- [Information provided]
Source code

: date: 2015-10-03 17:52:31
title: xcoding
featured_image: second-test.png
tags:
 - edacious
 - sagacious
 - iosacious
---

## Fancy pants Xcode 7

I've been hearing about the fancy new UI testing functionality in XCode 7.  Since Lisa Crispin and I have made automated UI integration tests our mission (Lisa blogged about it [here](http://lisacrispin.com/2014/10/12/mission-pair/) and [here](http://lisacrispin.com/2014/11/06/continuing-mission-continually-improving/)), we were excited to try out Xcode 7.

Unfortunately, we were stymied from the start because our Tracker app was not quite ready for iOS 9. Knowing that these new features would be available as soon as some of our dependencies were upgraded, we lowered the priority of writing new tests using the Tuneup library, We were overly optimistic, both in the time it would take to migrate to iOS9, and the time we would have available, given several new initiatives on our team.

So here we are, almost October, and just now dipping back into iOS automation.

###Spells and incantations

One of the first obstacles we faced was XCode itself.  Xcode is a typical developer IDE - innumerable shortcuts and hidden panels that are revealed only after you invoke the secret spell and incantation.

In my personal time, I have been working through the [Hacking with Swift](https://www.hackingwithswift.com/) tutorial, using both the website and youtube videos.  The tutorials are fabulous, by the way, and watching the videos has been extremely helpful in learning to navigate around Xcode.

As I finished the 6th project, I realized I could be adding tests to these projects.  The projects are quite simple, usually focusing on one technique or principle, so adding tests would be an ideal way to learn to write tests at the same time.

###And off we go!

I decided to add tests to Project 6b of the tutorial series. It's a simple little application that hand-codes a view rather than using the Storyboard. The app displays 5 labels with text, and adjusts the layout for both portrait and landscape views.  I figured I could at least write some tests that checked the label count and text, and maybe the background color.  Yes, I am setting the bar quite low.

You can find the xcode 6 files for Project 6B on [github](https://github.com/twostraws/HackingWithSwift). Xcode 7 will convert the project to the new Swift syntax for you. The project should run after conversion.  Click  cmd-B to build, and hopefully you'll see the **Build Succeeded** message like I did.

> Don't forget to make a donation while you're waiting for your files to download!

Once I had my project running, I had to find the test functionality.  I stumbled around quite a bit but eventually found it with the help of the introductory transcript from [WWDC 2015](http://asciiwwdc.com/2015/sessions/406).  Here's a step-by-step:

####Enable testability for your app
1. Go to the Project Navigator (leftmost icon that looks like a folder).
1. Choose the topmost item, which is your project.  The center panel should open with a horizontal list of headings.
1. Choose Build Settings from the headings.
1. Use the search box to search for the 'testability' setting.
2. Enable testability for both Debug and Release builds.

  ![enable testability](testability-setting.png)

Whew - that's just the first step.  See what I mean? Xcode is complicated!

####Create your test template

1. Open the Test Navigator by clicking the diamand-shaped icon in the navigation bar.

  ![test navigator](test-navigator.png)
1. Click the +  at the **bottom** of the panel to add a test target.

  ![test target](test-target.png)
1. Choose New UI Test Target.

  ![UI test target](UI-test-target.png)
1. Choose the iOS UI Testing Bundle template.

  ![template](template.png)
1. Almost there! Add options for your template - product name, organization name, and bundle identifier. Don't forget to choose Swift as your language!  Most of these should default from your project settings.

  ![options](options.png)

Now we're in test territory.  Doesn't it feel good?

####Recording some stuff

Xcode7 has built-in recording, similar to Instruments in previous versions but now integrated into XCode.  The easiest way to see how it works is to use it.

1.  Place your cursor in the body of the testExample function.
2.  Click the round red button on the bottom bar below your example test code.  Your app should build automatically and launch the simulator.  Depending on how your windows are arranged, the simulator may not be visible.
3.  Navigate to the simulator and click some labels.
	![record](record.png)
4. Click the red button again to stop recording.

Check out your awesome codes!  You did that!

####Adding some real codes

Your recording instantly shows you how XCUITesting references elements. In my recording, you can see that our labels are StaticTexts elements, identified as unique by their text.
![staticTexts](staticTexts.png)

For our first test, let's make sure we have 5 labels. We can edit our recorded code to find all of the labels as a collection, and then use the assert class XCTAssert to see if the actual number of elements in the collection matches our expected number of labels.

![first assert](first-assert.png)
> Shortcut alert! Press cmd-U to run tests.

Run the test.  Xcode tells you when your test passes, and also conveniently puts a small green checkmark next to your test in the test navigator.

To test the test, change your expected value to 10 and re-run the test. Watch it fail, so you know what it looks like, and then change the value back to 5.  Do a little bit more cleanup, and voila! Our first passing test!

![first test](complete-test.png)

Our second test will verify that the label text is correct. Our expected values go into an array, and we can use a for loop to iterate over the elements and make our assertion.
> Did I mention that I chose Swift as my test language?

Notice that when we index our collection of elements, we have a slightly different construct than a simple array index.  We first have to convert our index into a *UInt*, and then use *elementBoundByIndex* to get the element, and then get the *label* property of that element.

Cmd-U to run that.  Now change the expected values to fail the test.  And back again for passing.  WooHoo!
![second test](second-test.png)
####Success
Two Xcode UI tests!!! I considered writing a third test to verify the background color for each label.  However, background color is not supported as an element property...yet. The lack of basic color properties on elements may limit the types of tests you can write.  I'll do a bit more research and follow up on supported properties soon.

---

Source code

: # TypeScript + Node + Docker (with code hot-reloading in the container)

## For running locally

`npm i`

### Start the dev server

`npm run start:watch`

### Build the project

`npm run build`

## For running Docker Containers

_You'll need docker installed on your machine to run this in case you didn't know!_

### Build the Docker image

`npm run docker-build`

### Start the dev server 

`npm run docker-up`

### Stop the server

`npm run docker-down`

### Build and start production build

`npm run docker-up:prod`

- [Work task]
Using the entries above, return each line that includes the word "could".

- [Exercise answer]
As I finished the 6th project, I realized I could be adding tests to these projects.  The projects are quite simple, usually focusing on one technique or principle, so adding tests would be an ideal way to learn to write tests at the same time.
I decided to add tests to Project 6b of the tutorial series. It's a simple little application that hand-codes a view rather than using the Storyboard. The app displays 5 labels with text, and adjusts the layout for both portrait and landscape views.  I figured I could at least write some tests that checked the label count and text, and maybe the background color.  Yes, I am setting the bar quite low.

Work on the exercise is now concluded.